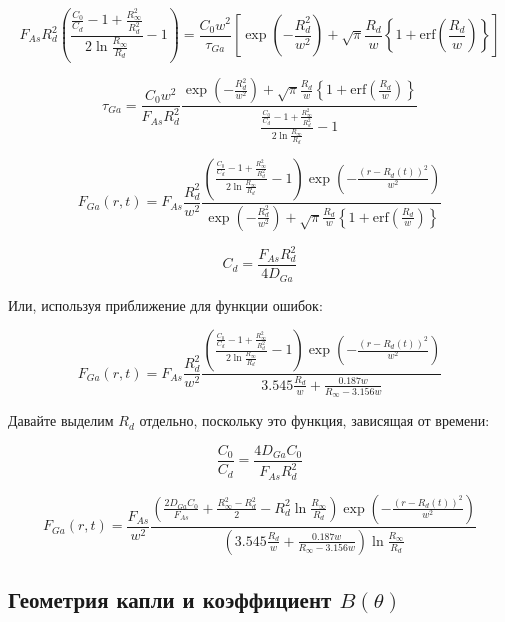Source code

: \documentclass[14pt,oneside]{extarticle}
\begin{document}
\[
F_{As}R_{d}^{2}\left(\frac{\frac{C_{0}}{C_{d}}-1+\frac{R_{\infty}^{2}}{R_{d}^{2}}}{2\ln\frac{R_{\infty}}{R_{d}}}-1\right)=\frac{C_{0}w^{2}}{\tau_{Ga}}\left[\exp\left(-\frac{R_{d}^{2}}{w^{2}}\right)+\sqrt{\pi}\frac{R_{d}}{w}\left\{ 1+\text{erf}\left(\frac{R_{d}}{w}\right)\right\} \right]
\]

\[
\tau_{Ga}=\frac{C_{0}w^{2}}{F_{As}R_{d}^{2}}\frac{\exp\left(-\frac{R_{d}^{2}}{w^{2}}\right)+\sqrt{\pi}\frac{R_{d}}{w}\left\{ 1+\text{erf}\left(\frac{R_{d}}{w}\right)\right\} }{\frac{\frac{C_{0}}{C_{d}}-1+\frac{R_{\infty}^{2}}{R_{d}^{2}}}{2\ln\frac{R_{\infty}}{R_{d}}}-1}
\]

\begin{equation}
    F_{Ga}\left(r,t\right)=F_{As}\frac{R_{d}^{2}}{w^{2}}\frac{\left(\frac{\frac{C_{0}}{C_{d}}-1+\frac{R_{\infty}^{2}}{R_{d}^{2}}}{2\ln\frac{R_{\infty}}{R_{d}}}-1\right)\exp\left(-\frac{\left(r-R_{d}\left(t\right)\right)^{2}}{w^{2}}\right)}{\exp\left(-\frac{R_{d}^{2}}{w^{2}}\right)+\sqrt{\pi}\frac{R_{d}}{w}\left\{ 1+\text{erf}\left(\frac{R_{d}}{w}\right)\right\} }
\end{equation}

\[
C_{d}=\frac{F_{As}R_{d}^{2}}{4D_{Ga}}
\]

Или, используя приближение для функции ошибок:

\[
F_{Ga}\left(r,t\right)=F_{As}\frac{R_{d}^{2}}{w^{2}}\frac{\left(\frac{\frac{C_{0}}{C_{d}}-1+\frac{R_{\infty}^{2}}{R_{d}^{2}}}{2\ln\frac{R_{\infty}}{R_{d}}}-1\right)\exp\left(-\frac{\left(r-R_{d}\left(t\right)\right)^{2}}{w^{2}}\right)}{3.545\frac{R_{d}}{w}+\frac{0.187w}{R_{\infty}-3.156w}}
\]

Давайте выделим $R_{d}$ отдельно, поскольку это функция, зависящая от времени:

\[
\frac{C_{0}}{C_{d}}=\frac{4D_{Ga}C_{0}}{F_{As}R_{d}^{2}}
\]

\begin{equation}
    F_{Ga}\left(r,t\right)=\frac{F_{As}}{w^{2}}\frac{\left(\frac{2D_{Ga}C_{0}}{F_{As}}+\frac{R_{\infty}^{2}-R_{d}^{2}}{2}-R_{d}^{2}\ln\frac{R_{\infty}}{R_{d}}\right)\exp\left(-\frac{\left(r-R_{d}\left(t\right)\right)^{2}}{w^{2}}\right)}{\left(3.545\frac{R_{d}}{w}+\frac{0.187w}{R_{\infty}-3.156w}\right)\ln\frac{R_{\infty}}{R_{d}}}
\end{equation}

\subsection{Геометрия капли и коэффициент $B(\theta)$}
\end{document}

Task objective: Write out the data again word for word, minus any images.

Completed task:
Source code

: \documentclass[14pt,oneside]{extarticle}
\begin{document}
\[
F_{As}R_{d}^{2}\left(\frac{\frac{C_{0}}{C_{d}}-1+\frac{R_{\infty}^{2}}{R_{d}^{2}}}{2\ln\frac{R_{\infty}}{R_{d}}}-1\right)=\frac{C_{0}w^{2}}{\tau_{Ga}}\left[\exp\left(-\frac{R_{d}^{2}}{w^{2}}\right)+\sqrt{\pi}\frac{R_{d}}{w}\left\{ 1+\text{erf}\left(\frac{R_{d}}{w}\right)\right\} \right]
\]

\[
\tau_{Ga}=\frac{C_{0}w^{2}}{F_{As}R_{d}^{2}}\frac{\exp\left(-\frac{R_{d}^{2}}{w^{2}}\right)+\sqrt{\pi}\frac{R_{d}}{w}\left\{ 1+\text{erf}\left(\frac{R_{d}}{w}\right)\right\} }{\frac{\frac{C_{0}}{C_{d}}-1+\frac{R_{\infty}^{2}}{R_{d}^{2}}}{2\ln\frac{R_{\infty}}{R_{d}}}-1}
\]

\begin{equation}
    F_{Ga}\left(r,t\right)=F_{As}\frac{R_{d}^{2}}{w^{2}}\frac{\left(\frac{\frac{C_{0}}{C_{d}}-1+\frac{R_{\infty}^{2}}{R_{d}^{2}}}{2\ln\frac{R_{\infty}}{R_{d}}}-1\right)\exp\left(-\frac{\left(r-R_{d}\left(t\right)\right)^{2}}{w^{2}}\right)}{\exp\left(-\frac{R_{d}^{2}}{w^{2}}\right)+\sqrt{\pi}\frac{R_{d}}{w}\left\{ 1+\text{erf}\left(\frac{R_{d}}{w}\right)\right\} }
\end{equation}

\[
C_{d}=\frac{F_{As}R_{d}^{2}}{4D_{Ga}}
\]

Или, используя приближение для функции ошибок:

\[
F_{Ga}\left(r,t\right)=F_{As}\frac{R_{d}^{2}}{w^{2}}\frac{\left(\frac{\frac{C_{0}}{C_{d}}-1+\frac{R_{\infty}^{2}}{R_{d}^{2}}}{2\ln\frac{R_{\infty}}{R_{d}}}-1\right)\exp\left(-\frac{\left(r-R_{d}\left(t\right)\right)^{2}}{w^{2}}\right)}{3.545\frac{R_{d}}{w}+\frac{0.187w}{R_{\infty}-3.156w}}
\]

Давайте выделим $R_{d}$ отдельно, поскольку это функция, зависящая от времени:

\[
\frac{C_{0}}{C_{d}}=\frac{4D_{Ga}C_{0}}{F_{As}R_{d}^{2}}
\]

\begin{equation}
    F_{Ga}\left(r,t\right)=\frac{F_{As}}{w^{2}}\frac{\left(\frac{2D_{Ga}C_{0}}{F_{As}}+\frac{R_{\infty}^{2}-R_{d}^{2}}{2}-R_{d}^{2}\ln\frac{R_{\infty}}{R_{d}}\right)\exp\left(-\frac{\left(r-R_{d}\left(t\right)\right)^{2}}{w^{2}}\right)}{\left(3.545\frac{R_{d}}{w}+\frac{0.187w}{R_{\infty}-3.156w}\right)\ln\frac{R_{\infty}}{R_{d}}}
\end{equation}

\subsection{Геометрия капли и коэффициент $B(\theta)$}
\end{document}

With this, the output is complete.